A0764
Title: Efficient Bayesian semiparametric modeling and variable selection for spatiotemporal transmission of multiple pathogens
Authors: Nikolay Bliznyuk - University of Florida (United States) [presenting]
Xueying Tang - University of Arizona (United States)
Abstract: Mathematical modeling of infectious diseases plays an important role in the development and evaluation of intervention plans. These plans, such as the development of vaccines, are usually pathogen-specific, but laboratory confirmation of all pathogen-specific infections is rarely available. If an epidemic is a consequence of the co-circulation of several pathogens, it is desirable to jointly model these pathogens in order to study the transmissibility of the disease to help inform public health policy. A major challenge in utilizing laboratory test data is that it is not available for every infected person. Appropriate imputation of the missing pathogen information often requires a prohibitive amount of computation. To address it, the earlier hierarchical Bayesian multi-pathogen framework is extended, which uses a latent process to link the disease counts and the lab test data.
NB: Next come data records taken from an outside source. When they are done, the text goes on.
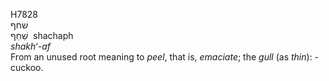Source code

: <body>
  <p>H7828<br>  שׁחף  <br> שַׁחַף  ‎  shachaph  <br><i>shakh‘-af </i><br>From an unused root meaning to <i>peel</i>, that is, <i>emaciate</i>; the <i>gull</i> (as <i>thin</i>): - cuckoo.<br></p>
 </body>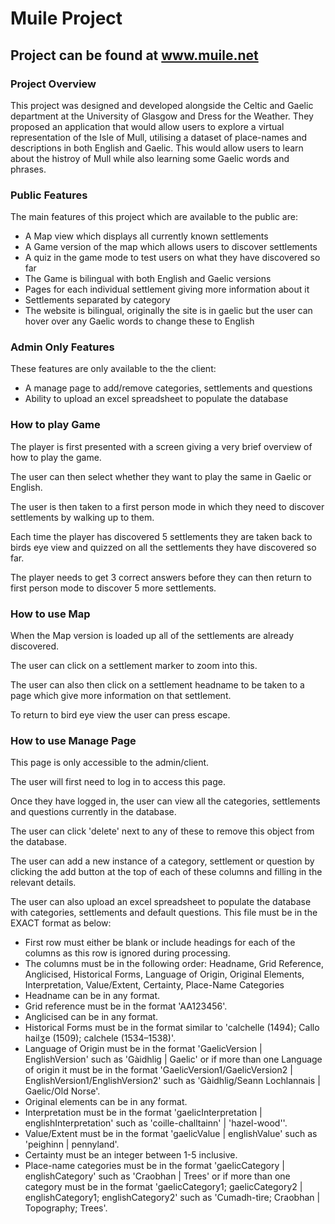 # Muile Project

## Project can be found at www.muile.net

### Project Overview
This project was designed and developed alongside the Celtic and Gaelic department at the University of Glasgow and Dress for the Weather. They proposed an application that would allow users to explore a virtual representation of the Isle of Mull, utilising a dataset of place-names and descriptions in both English and Gaelic. This would allow users to learn about the histroy of Mull while also learning some Gaelic words and phrases.

### Public Features
The main features of this project which are available to the public are:
* A Map view which displays all currently known settlements
* A Game version of the map which allows users to discover settlements
* A quiz in the game mode to test users on what they have discovered so far
* The Game is bilingual with both English and Gaelic versions
* Pages for each individual settlement giving more information about it
* Settlements separated by category
* The website is bilingual, originally the site is in gaelic but the user can hover over any Gaelic words to change these to English

### Admin Only Features
These features are only available to the the client:
* A manage page to add/remove categories, settlements and questions
* Ability to upload an excel spreadsheet to populate the database

### How to play Game
The player is first presented with a screen giving a very brief overview of how to play the game.

The user can then select whether they want to play the same in Gaelic or English.

The user is then taken to a first person mode in which they need to discover settlements by walking up to them.

Each time the player has discovered 5 settlements they are taken back to birds eye view and quizzed on all the settlements they have discovered so far.

The player needs to get 3 correct answers before they can then return to first person mode to discover 5 more settlements.

### How to use Map
When the Map version is loaded up all of the settlements are already discovered.

The user can click on a settlement marker to zoom into this.

The user can also then click on a settlement headname to be taken to a page which give more information on that settlement.

To return to bird eye view the user can press escape.

### How to use Manage Page
This page is only accessible to the admin/client.

The user will first need to log in to access this page.

Once they have logged in, the user can view all the categories, settlements and questions currently in the database.

The user can click 'delete' next to any of these to remove this object from the database.

The user can add a new instance of a category, settlement or question by clicking the add button at the top of each of these columns and filling in the relevant details.

The user can also upload an excel spreadsheet to populate the database with categories, settlements and default questions. This file must be in the EXACT format as below:
* First row must either be blank or include headings for each of the columns as this row is ignored during processing.
* The columns must be in the following order: Headname, Grid Reference, Anglicised, Historical Forms, Language of Origin, Original Elements, Interpretation, Value/Extent, Certainty, Place-Name Categories
* Headname can be in any format.
* Grid reference must be in the format 'AA123456'.
* Anglicised can be in any format.
* Historical Forms must be in the format similar to 'calchelle (1494); Callo hailӡe (1509); calchele (1534–1538)'.
* Language of Origin must be in the format 'GaelicVersion | EnglishVersion' such as 'Gàidhlig | Gaelic' or if more than one Language of origin it must be in the format 'GaelicVersion1/GaelicVersion2 | EnglishVersion1/EnglishVersion2' such as 'Gàidhlig/Seann Lochlannais | Gaelic/Old Norse'.
* Original elements can be in any format.
* Interpretation must be in the format 'gaelicInterpretation | englishInterpretation' such as 'coille-challtainn' | 'hazel-wood''.
* Value/Extent must be in the format 'gaelicValue | englishValue' such as 'peighinn | pennyland'.
* Certainty must be an integer between 1-5 inclusive.
* Place-name categories must be in the format 'gaelicCategory | englishCategory' such as 'Craobhan | Trees' or if more than one category must be in the format 'gaelicCategory1; gaelicCategory2 | englishCategory1; englishCategory2' such as 'Cumadh-tìre; Craobhan | Topography; Trees'.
Under the proposed model, imputation of the unknown pathogen-specific cases can be effectively avoided by exploiting the relationship between multinomial and Poisson distributions. A variable selection prior is used to identify the risk factors and their proper functional form respecting the linear-nonlinear hierarchy. The efficiency gains of the proposed model and the performance of the selection priors are examined through simulation studies and on a real data case study from hand, foot, and mouth disease (HFMD) in China.